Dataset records
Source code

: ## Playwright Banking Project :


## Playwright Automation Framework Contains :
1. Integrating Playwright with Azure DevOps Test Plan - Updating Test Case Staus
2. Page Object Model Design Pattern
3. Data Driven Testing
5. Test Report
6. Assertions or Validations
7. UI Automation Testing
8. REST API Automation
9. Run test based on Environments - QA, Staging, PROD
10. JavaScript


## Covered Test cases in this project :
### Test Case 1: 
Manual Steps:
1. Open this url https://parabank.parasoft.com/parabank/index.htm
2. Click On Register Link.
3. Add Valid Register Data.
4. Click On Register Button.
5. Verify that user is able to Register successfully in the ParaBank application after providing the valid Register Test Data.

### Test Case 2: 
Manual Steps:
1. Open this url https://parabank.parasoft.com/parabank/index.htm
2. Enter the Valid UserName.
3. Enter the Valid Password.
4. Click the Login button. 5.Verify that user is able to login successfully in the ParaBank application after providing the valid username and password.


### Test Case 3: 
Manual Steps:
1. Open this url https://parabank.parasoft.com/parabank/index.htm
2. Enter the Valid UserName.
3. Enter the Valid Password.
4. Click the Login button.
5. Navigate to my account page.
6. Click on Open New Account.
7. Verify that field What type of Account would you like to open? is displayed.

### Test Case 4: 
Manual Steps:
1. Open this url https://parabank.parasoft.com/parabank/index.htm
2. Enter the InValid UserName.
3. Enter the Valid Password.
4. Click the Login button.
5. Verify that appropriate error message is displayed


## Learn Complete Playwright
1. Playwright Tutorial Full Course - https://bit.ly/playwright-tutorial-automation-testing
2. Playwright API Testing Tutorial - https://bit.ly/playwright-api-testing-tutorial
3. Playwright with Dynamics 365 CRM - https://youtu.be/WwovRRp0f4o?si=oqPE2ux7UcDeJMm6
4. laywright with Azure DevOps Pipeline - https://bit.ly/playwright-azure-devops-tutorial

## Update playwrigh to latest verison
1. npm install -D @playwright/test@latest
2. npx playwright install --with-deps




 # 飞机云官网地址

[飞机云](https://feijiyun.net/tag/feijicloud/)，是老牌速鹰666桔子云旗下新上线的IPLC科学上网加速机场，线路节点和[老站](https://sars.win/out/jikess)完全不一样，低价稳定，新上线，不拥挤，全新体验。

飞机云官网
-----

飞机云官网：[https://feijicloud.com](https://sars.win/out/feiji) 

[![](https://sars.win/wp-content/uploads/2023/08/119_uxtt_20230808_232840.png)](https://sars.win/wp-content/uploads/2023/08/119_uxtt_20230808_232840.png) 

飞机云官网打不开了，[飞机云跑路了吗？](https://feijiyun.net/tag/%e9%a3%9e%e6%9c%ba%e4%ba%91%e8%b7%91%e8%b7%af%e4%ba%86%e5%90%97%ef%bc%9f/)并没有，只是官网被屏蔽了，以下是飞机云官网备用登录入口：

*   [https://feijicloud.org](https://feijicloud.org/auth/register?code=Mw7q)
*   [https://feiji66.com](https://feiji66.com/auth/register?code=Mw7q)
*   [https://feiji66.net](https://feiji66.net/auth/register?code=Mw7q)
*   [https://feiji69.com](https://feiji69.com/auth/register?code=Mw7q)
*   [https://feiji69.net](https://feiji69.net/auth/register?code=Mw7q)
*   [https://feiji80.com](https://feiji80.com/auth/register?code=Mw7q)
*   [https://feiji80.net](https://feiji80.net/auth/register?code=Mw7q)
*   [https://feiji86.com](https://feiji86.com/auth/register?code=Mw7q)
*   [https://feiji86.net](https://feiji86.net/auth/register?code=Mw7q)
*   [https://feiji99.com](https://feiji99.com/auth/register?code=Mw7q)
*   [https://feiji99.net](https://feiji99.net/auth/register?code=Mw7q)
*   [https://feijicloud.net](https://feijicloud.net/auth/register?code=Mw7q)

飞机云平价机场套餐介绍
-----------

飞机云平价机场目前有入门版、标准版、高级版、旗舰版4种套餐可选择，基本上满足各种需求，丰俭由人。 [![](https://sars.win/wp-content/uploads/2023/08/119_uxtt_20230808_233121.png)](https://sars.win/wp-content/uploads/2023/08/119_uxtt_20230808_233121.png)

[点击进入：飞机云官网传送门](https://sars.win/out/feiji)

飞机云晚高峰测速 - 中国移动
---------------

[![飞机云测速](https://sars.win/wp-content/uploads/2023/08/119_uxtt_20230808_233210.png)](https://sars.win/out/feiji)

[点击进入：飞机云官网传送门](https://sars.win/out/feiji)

- WHAT YOU SHOULD DO
Answer with a number only. How many lines in the records include the word "that"?

- PROBLEM SOLUTION
4